Thanks for the tip but this article did not help me. It suggests that I open the "Administrative Tools" control panel and select "Services". I am then to find the specific service giving me a problem which would be TIVO Server. Unfortunately, TIVO Server is not one of the listed services. TIVO Beacon is listed but that is already running OK and allowing my computer to see my DVR programs. What I am unable to do is use the computer as a server for music and photos to appear on my DVRs.


----------



## Dan203 (Apr 17, 2000)

Try looking for TiVoNotify and TiVoTransfer. Both are services which are part of TiVo Desktop 2.3

Dan


----------



## nycityuser (Dec 30, 2004)

Dan203 said:


> Try looking for TiVoNotify and TiVoTransfer. Both are services which are part of TiVo Desktop 2.3
> 
> Dan


The only TIVO item in the Service list is TIVO Beacon. The word TIVO does not appear anywhere else.
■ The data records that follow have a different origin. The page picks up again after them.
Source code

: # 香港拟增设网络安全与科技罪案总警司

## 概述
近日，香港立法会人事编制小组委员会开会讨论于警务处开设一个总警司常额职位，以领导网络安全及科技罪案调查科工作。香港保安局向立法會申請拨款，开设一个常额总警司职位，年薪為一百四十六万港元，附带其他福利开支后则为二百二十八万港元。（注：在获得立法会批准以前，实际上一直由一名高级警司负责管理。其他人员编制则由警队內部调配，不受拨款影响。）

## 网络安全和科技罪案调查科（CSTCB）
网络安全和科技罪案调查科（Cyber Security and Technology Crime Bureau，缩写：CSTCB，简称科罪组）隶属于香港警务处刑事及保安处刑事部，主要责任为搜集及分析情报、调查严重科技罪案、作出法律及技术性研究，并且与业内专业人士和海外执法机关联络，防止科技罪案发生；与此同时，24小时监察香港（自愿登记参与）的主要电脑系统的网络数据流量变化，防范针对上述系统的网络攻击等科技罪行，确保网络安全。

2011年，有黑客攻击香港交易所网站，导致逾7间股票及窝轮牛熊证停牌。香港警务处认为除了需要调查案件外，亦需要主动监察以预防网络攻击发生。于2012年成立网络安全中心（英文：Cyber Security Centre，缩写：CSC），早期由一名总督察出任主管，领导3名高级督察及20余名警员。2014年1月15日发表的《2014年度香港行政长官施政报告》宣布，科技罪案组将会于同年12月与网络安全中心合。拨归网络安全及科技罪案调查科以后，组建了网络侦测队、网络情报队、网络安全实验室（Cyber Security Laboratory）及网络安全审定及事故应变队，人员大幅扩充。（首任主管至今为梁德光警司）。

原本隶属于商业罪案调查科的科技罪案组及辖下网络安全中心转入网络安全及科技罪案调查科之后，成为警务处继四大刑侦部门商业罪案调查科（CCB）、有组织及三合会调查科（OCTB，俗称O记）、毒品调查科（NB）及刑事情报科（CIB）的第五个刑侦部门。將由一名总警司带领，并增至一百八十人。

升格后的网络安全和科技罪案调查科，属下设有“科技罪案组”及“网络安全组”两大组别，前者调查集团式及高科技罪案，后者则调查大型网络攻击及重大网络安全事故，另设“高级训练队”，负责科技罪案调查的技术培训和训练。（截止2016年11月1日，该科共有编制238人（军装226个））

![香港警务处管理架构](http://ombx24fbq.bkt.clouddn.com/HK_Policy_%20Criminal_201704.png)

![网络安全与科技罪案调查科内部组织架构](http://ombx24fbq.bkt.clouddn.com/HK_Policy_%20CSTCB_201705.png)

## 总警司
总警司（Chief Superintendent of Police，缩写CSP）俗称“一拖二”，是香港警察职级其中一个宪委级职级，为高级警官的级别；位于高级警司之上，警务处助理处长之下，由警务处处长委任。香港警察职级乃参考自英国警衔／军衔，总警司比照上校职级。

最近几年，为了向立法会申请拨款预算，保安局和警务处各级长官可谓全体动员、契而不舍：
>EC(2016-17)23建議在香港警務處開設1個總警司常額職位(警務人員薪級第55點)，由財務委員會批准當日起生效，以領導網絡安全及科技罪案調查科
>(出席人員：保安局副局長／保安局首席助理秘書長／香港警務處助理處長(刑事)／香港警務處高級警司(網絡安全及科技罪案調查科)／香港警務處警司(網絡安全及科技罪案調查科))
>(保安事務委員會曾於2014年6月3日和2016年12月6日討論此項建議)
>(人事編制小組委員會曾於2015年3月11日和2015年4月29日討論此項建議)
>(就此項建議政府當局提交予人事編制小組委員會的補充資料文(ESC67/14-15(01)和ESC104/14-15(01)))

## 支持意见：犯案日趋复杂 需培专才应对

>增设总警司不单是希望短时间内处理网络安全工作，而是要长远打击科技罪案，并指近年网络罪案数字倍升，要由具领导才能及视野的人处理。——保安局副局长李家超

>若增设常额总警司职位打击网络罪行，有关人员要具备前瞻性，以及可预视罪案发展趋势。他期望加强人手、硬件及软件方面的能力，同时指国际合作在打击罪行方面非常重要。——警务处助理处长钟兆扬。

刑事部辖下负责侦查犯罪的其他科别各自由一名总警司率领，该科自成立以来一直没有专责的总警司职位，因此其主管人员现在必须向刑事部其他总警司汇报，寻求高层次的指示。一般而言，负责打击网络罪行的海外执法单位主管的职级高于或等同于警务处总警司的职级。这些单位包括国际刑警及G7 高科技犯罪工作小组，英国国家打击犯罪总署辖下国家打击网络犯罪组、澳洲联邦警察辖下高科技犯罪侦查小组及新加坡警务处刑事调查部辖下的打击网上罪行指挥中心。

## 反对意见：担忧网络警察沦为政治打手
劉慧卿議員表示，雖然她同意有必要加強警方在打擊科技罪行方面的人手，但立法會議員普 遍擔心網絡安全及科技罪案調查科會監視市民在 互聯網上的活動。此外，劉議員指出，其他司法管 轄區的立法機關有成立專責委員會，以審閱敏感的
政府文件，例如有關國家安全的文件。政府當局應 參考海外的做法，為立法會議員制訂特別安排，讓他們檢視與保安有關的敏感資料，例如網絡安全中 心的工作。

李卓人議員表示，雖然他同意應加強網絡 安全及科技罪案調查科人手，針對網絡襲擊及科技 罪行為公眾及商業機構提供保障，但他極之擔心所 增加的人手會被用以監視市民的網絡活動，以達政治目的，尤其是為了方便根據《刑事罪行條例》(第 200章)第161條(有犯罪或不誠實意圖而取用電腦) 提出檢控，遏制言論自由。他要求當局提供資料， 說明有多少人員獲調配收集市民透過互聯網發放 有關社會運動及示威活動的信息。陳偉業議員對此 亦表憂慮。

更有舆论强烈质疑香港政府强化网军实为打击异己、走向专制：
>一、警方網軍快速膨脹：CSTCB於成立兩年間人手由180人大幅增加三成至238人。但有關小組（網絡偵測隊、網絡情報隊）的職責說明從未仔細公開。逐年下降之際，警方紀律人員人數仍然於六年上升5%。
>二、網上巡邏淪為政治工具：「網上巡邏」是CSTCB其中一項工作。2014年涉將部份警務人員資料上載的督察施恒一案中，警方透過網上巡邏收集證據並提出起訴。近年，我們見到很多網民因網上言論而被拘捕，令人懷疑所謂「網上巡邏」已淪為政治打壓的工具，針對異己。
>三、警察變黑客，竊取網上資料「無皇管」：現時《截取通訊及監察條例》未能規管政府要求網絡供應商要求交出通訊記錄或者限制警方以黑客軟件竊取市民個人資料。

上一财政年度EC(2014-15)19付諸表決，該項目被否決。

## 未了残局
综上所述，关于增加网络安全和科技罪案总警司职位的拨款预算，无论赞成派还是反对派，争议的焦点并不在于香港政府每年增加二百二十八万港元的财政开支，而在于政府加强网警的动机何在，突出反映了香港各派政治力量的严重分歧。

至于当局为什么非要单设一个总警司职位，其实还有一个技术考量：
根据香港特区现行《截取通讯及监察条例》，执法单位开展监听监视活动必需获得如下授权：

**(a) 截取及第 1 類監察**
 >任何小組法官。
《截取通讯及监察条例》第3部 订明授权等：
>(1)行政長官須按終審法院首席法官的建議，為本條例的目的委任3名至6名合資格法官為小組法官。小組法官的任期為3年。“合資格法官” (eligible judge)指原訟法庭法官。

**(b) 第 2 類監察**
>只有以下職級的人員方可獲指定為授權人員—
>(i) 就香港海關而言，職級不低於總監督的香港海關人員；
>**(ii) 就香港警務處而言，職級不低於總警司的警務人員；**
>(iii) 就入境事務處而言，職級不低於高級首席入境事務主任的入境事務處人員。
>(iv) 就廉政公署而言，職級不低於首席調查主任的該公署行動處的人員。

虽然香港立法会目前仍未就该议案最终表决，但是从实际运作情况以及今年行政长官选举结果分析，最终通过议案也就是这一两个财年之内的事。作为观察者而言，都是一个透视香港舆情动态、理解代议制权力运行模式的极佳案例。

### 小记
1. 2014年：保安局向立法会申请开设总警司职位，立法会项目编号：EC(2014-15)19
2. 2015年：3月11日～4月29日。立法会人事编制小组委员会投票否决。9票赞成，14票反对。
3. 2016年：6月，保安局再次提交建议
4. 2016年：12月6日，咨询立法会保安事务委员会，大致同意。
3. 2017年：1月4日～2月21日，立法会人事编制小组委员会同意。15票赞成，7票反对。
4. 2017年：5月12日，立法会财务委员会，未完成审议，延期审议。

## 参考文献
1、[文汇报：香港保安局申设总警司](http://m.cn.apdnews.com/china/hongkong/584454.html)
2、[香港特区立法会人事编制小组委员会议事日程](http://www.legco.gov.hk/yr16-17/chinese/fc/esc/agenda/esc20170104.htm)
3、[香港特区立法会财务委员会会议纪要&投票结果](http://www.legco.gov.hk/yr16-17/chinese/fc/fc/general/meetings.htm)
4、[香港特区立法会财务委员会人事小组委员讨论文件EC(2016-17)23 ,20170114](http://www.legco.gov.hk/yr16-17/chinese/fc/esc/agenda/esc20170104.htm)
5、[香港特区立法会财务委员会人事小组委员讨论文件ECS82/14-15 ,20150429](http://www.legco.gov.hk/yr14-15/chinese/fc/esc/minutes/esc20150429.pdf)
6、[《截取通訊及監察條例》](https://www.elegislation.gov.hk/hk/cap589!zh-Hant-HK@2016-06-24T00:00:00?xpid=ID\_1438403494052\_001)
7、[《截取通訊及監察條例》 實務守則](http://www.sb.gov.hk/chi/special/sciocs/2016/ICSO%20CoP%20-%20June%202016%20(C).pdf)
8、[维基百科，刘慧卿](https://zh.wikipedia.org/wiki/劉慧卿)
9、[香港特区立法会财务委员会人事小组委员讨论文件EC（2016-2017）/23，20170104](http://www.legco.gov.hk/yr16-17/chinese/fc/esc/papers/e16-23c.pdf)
I've tried enabling some of the other services that sound like they might be involved but have had no success opening the TIVO Server software.


----------



## Dan203 (Apr 17, 2000)

You might try simply uninstalling TiVo Desktop completely, rebooting and then reinstalling. Something may have glitched during the upgrade.

Dan


----------



## nycityuser (Dec 30, 2004)

Dan203 said:


> You might try simply uninstalling TiVo Desktop completely, rebooting and then reinstalling. Something may have glitched during the upgrade.
> 
> Dan


I followed this advice (which I thought I had done before) and it worked. The server was on. I re-booted again to see if it would install properly on startup and it worked again. So I'll keep my fingers crossed for the next startup. Meantime, thank you very much for your assistance.


----------



## Dan203 (Apr 17, 2000)

Glad you got it working again. 

Dan


----------



## nycityuser (Dec 30, 2004)

Dan203 said:


> Glad you got it working again.
> 
> Dan


I guess I was premature. This morning I turned on my PC to find the same error message popping up when trying to initiate the TIVO server. I did some more tweaking of the Startup programs in my msconfig to no avail.

If I delete and then re-install the TIVO software I seem to be OK as long as I restart my PC without first shutting down completely. Once I shut down I lose the ability to use the TIVO Server software.

Are there anymore suggestions?


----------